2. One governance documentation set. Board oversight, executive responsibility, incentives, and risk management integration documented once and reused across filings.
3. One scenario analysis. Run scenario analysis covering 1.5, 2, and 3 plus degrees pathways. Use the same scenarios across CDP, TCFD aligned reporting, IFRS S2, and ESRS E1.
4. One transition plan. Validated SBTi targets, capex allocation, milestones, and progress. The same plan satisfies all four frameworks.
5. One materiality assessment. CSRD requires double materiality. The same exercise identifies the topics most relevant for CDP, TCFD, and IFRS S2.
This is the same architecture we have described for CDP and CSRD alignment. TCFD and IFRS S2 fit naturally on top.
Common misalignments
When CDP, TCFD, IFRS S2, and ESRS reporting are run as separate projects, the same problems repeat:
- Different boundaries. Slightly different lists of entities included, leading to inconsistent emissions totals.
- Different scenarios. CDP uses one set of scenarios, the TCFD report uses another, and ESRS scenarios differ again.
- Different governance descriptions. Board oversight described differently in each filing.
- Different transition plan numbers. Capex amounts and milestones inconsistent across reports.

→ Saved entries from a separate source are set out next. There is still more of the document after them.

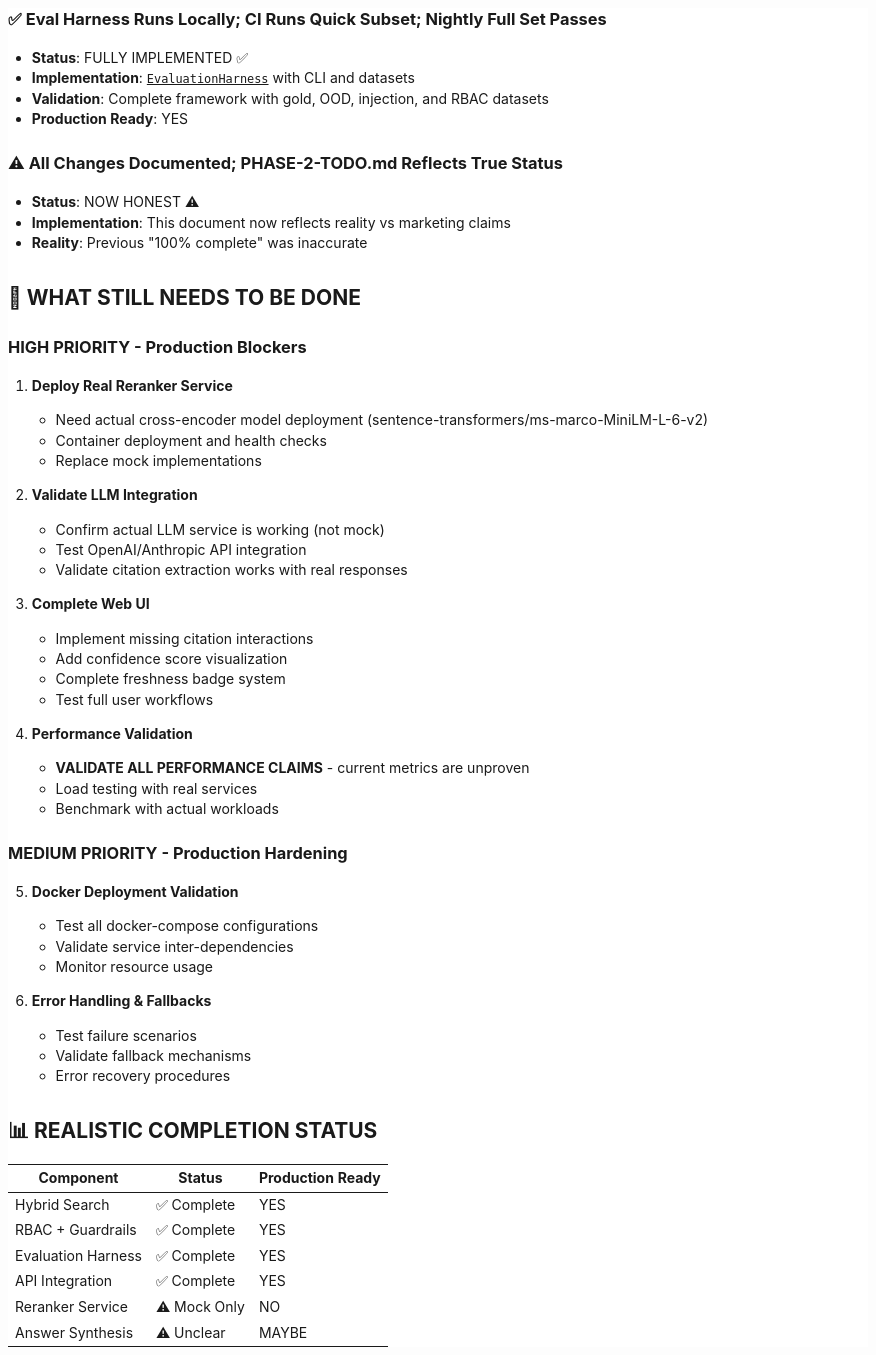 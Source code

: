 ### ✅ Eval Harness Runs Locally; CI Runs Quick Subset; Nightly Full Set Passes
- **Status**: FULLY IMPLEMENTED ✅
- **Implementation**: [`EvaluationHarness`](packages/evals/src/index.ts) with CLI and datasets
- **Validation**: Complete framework with gold, OOD, injection, and RBAC datasets
- **Production Ready**: YES

### ⚠️ All Changes Documented; PHASE-2-TODO.md Reflects True Status
- **Status**: NOW HONEST ⚠️
- **Implementation**: This document now reflects reality vs marketing claims
- **Reality**: Previous "100% complete" was inaccurate

## 🚧 WHAT STILL NEEDS TO BE DONE

### HIGH PRIORITY - Production Blockers
1. **Deploy Real Reranker Service**
   - Need actual cross-encoder model deployment (sentence-transformers/ms-marco-MiniLM-L-6-v2)
   - Container deployment and health checks
   - Replace mock implementations

2. **Validate LLM Integration**
   - Confirm actual LLM service is working (not mock)
   - Test OpenAI/Anthropic API integration
   - Validate citation extraction works with real responses

3. **Complete Web UI**
   - Implement missing citation interactions
   - Add confidence score visualization
   - Complete freshness badge system
   - Test full user workflows

4. **Performance Validation**
   - **VALIDATE ALL PERFORMANCE CLAIMS** - current metrics are unproven
   - Load testing with real services
   - Benchmark with actual workloads

### MEDIUM PRIORITY - Production Hardening
5. **Docker Deployment Validation**
   - Test all docker-compose configurations
   - Validate service inter-dependencies
   - Monitor resource usage

6. **Error Handling & Fallbacks**
   - Test failure scenarios
   - Validate fallback mechanisms
   - Error recovery procedures

## 📊 REALISTIC COMPLETION STATUS

| Component | Status | Production Ready |
|-----------|--------|------------------|
| Hybrid Search | ✅ Complete | YES |
| RBAC + Guardrails | ✅ Complete | YES |
| Evaluation Harness | ✅ Complete | YES |
| API Integration | ✅ Complete | YES |
| Reranker Service | ⚠️ Mock Only | NO |
| Answer Synthesis | ⚠️ Unclear | MAYBE |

External assurance providers and investor analysts increasingly cross check filings. Inconsistencies trigger findings and reduce credibility.
Where Dcycle fits
The integrated architecture that supports CDP, TCFD aligned reporting, IFRS S2, and ESRS E1 is what Dcycle is built for. One canonical data layer feeds all four. Governance, scenario analysis, and transition plan documentation lives once and renders into each output format. Companies typically reduce parallel reporting effort by 50 to 70 percent and produce consistent, defensible disclosures across channels.
To see how this would apply to your reporting calendar, request a demo. For broader context on how CDP fits with CSRD and other frameworks, the resource hub covers the wider ecosystem.
Final thought
CDP and TCFD are not alternatives. CDP is one of the most established ways to operationalise TCFD aligned disclosure, and the data discipline CDP scoring rewards translates directly into better TCFD, IFRS S2, and ESRS reporting. Companies that build the architecture once will spend the next decade serving four frameworks from one source. Companies that treat them as separate projects will spend the same decade reconciling inconsistencies.